> On Oct 16, 2020, at 18:00, Sudheer Vinukonda
> <sudheervinuko...@yahoo.com.invalid> wrote:
>
> +1
>
> This sort of throttling ability is very important and useful to have.
>
> A minor suggestion on the implementation proposal - it feels like it’d far
> simpler to localize the change to the definition of Warning, Error etc
> instead of having to replace each and every call to those functions. ie Check
> if the throttling is enabled and call the throttled version inside the
> definition of the respective methods?
I think a complete modernization is in order as well. Also, I think the
proposal here actually loses vital information:
Rather than just not throttling (dropping) the messages, we really need to
aggregate them. This is pretty common in system level logging, such as “error
repeated 3678 times”. Without it you can’t tell if something is happening
millions of times, or once a minute, and this can be the difference of
detecting a P0 or not.
I wonder if we should instead replace all this error logging with modern
logging which already has such aggregation in place?
Cheers,
— Leif
>
>> On Oct 16, 2020, at 2:13 PM, Brian Neradt
>> <brian.ner...@verizonmedia.com.invalid> wrote:
>>
>> dev@trafficserver.apache.org,
>>
>> We've had issues with excessive logging under conditions where something
>> basic goes wrong. For instance the log pipe mechanism will emit a warning
>> or error log for every logging event if the pipe's buffer fills up or the
>> reader goes down. This can result in thousands of log messages per second.
>>
>> I propose we add throttled versions of our current logging functions that
>> will emit a message on a certain periodicity (currently 60 seconds as a
>> default):
>>
>> ThrottledStatus
>> ThrottledNote
>> ThrottledWarning
>> ThrottledError
>>
>> I've created a draft PR with this implemented and used in a few places:
>> https://github.com/apache/trafficserver/pull/7279
>>
>> I've verified in our production simulation environment that this patch
>> achieves throttling as desired. I disabled our log pipe reader, ran a few
>> hundred thousand transactions for a minute, and the messages look like the
>> following:
>>
>> [Oct 16 17:52:55.097] [LOG_FLUSH] ERROR: Failed to write log to
>> /some/path.pipe: [tried 298, wrote 0, Broken pipe]

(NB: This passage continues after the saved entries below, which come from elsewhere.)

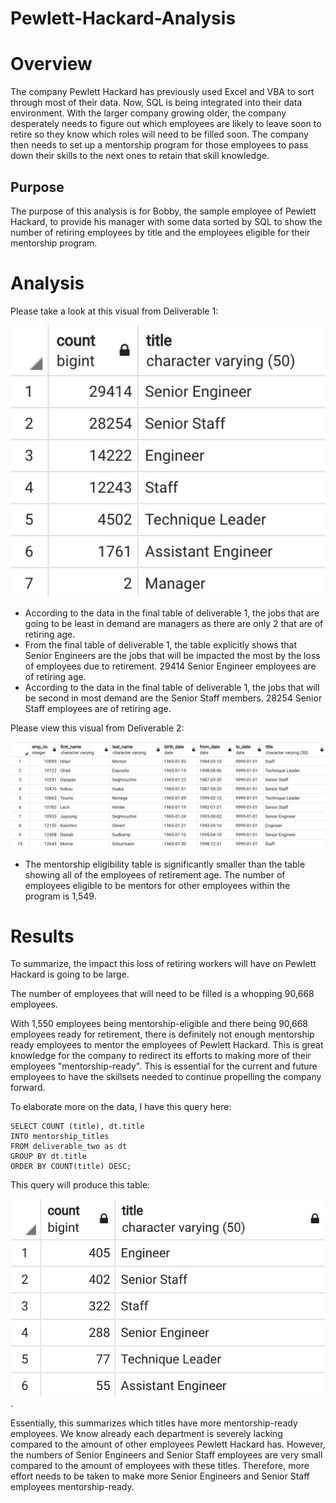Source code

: # Pewlett-Hackard-Analysis
# Overview
The company Pewlett Hackard has previously used Excel and VBA to sort through most of their data. Now, SQL is being integrated into their data environment. With the larger company growing older, the company desperately needs to figure out which employees are likely to leave soon to retire so they know which roles will need to be filled soon. The company then needs to set up a mentorship program for those employees to pass down their skills to the next ones to retain that skill knowledge.
## Purpose
The purpose of this analysis is for Bobby, the sample employee of Pewlett Hackard, to provide his manager with some data sorted by SQL to show the number of retiring employees by title and the employees eligible for their mentorship program.
# Analysis
Please take a look at this visual from Deliverable 1:

![retiring_titles_d1.png](https://github.com/allysakarr/Pewlett-Hackard-Analysis/blob/master/retiring_titles_d1.png?raw=true)

* According to the data in the final table of deliverable 1, the jobs that are going to be least in demand are managers as there are only 2 that are of retiring age.
* From the final table of deliverable 1, the table explicitly shows that Senior Engineers are the jobs that will be impacted the most by the loss of employees due to retirement. 29414 Senior Engineer employees are of retiring age.
* According to the data in the final table of deliverable 1, the jobs that will be second in most demand are the Senior Staff members. 28254 Senior Staff employees are of retiring age.

Please view this visual from Deliverable 2:

![mentorship_ready.png](https://github.com/allysakarr/Pewlett-Hackard-Analysis/blob/master/mentorship_ready.png?raw=true)

* The mentorship eligibility table is significantly smaller than the table showing all of the employees of retirement age. The number of employees eligible to be mentors for other employees within the program is 1,549.
# Results
To summarize, the impact this loss of retiring workers will have on Pewlett Hackard is going to be large. 

The number of employees that will need to be filled is a whopping 90,668 employees. 

With 1,550 employees being mentorship-eligible and there being 90,668 employees ready for retirement, there is definitely not enough mentorship ready employees to mentor the employees of Pewlett Hackard. This is great knowledge for the company to redirect its efforts to making more of their employees "mentorship-ready". This is essential for the current and future employees to have the skillsets needed to continue propelling the company forward.

To elaborate more on the data, I have this query here: 

    SELECT COUNT (title), dt.title
    INTO mentorship_titles
    FROM deliverable_two as dt
    GROUP BY dt.title
    ORDER BY COUNT(title) DESC;

This query will produce this table:

![mentorship_ready_titles.png](https://github.com/allysakarr/Pewlett-Hackard-Analysis/blob/master/mentorship_ready_titles.png?raw=true).

Essentially, this summarizes which titles have more mentorship-ready employees. We know already each department is severely lacking compared to the amount of other employees Pewlett Hackard has. However, the numbers of Senior Engineers and Senior Staff employees are very small compared to the amount of employees with these titles. Therefore, more effort needs to be taken to make more Senior Engineers and Senior Staff employees mentorship-ready.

>> [Oct 16 17:53:55.280] [LOG_FLUSH] ERROR: Skipped the following message
>> 257999 times.
>> [Oct 16 17:53:55.280] [LOG_FLUSH] ERROR: Failed to write log
>> to /some/path.pipe: [tried 298, wrote 0, Broken pipe]
>>
>> Notice that rather than having about 260,000 log messages, the throttling
>> results in three.
>>
>> To use these new throttling functions, we simply change the Error, Warning,
>> etc., log function call to the Throttled version:
>>
>> - Warning("File:%s was closed, have dropped (%d) bytes.",
>> logfile->get_name(), total_bytes);
>> + ThrottledWarning("File:%s was closed, have dropped (%d) bytes.",
>> logfile->get_name(), total_bytes);
>>
>> This change should be pretty low risk since from an implementation
>> standpoint only the messages we convert to these throttled versions are
>> impacted.
>>
>> Let me know if you have any thoughts or ideas for improvement, either with
>> the design or the implementation.
>>
>> Thanks!
>> --
>> Brian Neradt
>>
>> 1908 S. First Street
>>
>> Champaign, IL 61820
>